WHAT TO DO >> Once you reach the line holding "- Graphics framework.", write out that line and every later one exactly, ending with the last line of the data; write nothing else.

Pictures paired with source code:
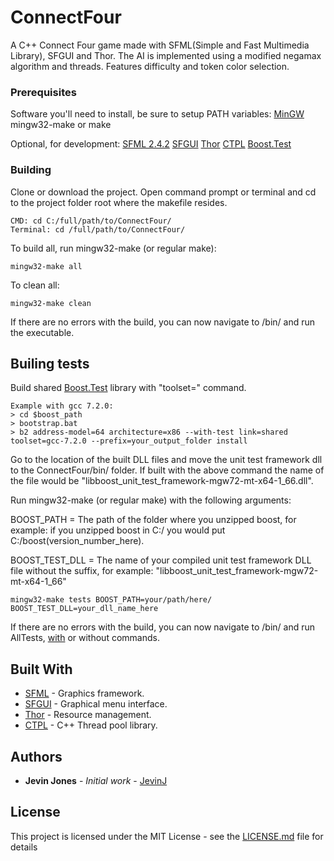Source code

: # ConnectFour

A C++ Connect Four game made with SFML(Simple and Fast Multimedia Library), SFGUI and Thor. The AI is implemented using a modified negamax algorithm and threads. Features difficulty and token color selection.

### Prerequisites

Software you'll need to install, be sure to setup PATH variables:
[MinGW](http://www.mingw.org/)
mingw32-make or make

Optional, for development:
[SFML 2.4.2](https://www.sfml-dev.org/download.php)
[SFGUI](https://github.com/TankOs/SFGUI)
[Thor](http://www.bromeon.ch/libraries/thor/download/index.html)
[CTPL](https://github.com/vit-vit/CTPL)
[Boost.Test](http://www.boost.org/doc/libs/1_66_0/libs/test/doc/html/index.html)

### Building

Clone or download the project.
Open command prompt or terminal and cd to the project folder root where the makefile resides.

```
CMD: cd C:/full/path/to/ConnectFour/
Terminal: cd /full/path/to/ConnectFour/
```

To build all, run mingw32-make (or regular make):

```
mingw32-make all
```

To clean all:

```
mingw32-make clean
```

If there are no errors with the build, you can now navigate to /bin/ and run the executable.

## Builing tests

Build shared [Boost.Test](http://www.boost.org/doc/libs/1_66_0/libs/test/doc/html/boost_test/adv_scenarios/build_utf.html) library with "toolset=" command.

```
Example with gcc 7.2.0: 
> cd $boost_path
> bootstrap.bat
> b2 address-model=64 architecture=x86 --with-test link=shared toolset=gcc-7.2.0 --prefix=your_output_folder install
```

Go to the location of the built DLL files and move the unit test framework dll to the ConnectFour/bin/ folder.
If built with the above command the name of the file would be "libboost_unit_test_framework-mgw72-mt-x64-1_66.dll".


Run mingw32-make (or regular make) with the following arguments:

BOOST_PATH = The path of the folder where you unzipped boost, for example: if you unzipped boost in C:/ you would put C:/boost(version_number_here).

BOOST_TEST_DLL = The name of your compiled unit test framework DLL file without the suffix, for example: "libboost_unit_test_framework-mgw72-mt-x64-1_66"

```
mingw32-make tests BOOST_PATH=your/path/here/ BOOST_TEST_DLL=your_dll_name_here
```

If there are no errors with the build, you can now navigate to /bin/ and run AllTests, [with](http://www.boost.org/doc/libs/1_63_0/libs/test/doc/html/boost_test/runtime_config/summary.html) or without commands.

## Built With

* [SFML](https://www.sfml-dev.org/) - Graphics framework.
* [SFGUI](https://github.com/TankOs/SFGUI) - Graphical menu interface.
* [Thor](http://www.bromeon.ch/index.html) - Resource management.
* [CTPL](https://github.com/vit-vit/CTPL) - C++ Thread pool library.

## Authors

* **Jevin Jones** - *Initial work* - [JevinJ](https://github.com/JevinJ/)

## License

This project is licensed under the MIT License - see the [LICENSE.md](LICENSE.md) file for details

SOLUTION BELOW >>
* [SFML](https://www.sfml-dev.org/) - Graphics framework.
* [SFGUI](https://github.com/TankOs/SFGUI) - Graphical menu interface.
* [Thor](http://www.bromeon.ch/index.html) - Resource management.
* [CTPL](https://github.com/vit-vit/CTPL) - C++ Thread pool library.

## Authors

* **Jevin Jones** - *Initial work* - [JevinJ](https://github.com/JevinJ/)

## License

This project is licensed under the MIT License - see the [LICENSE.md](LICENSE.md) file for details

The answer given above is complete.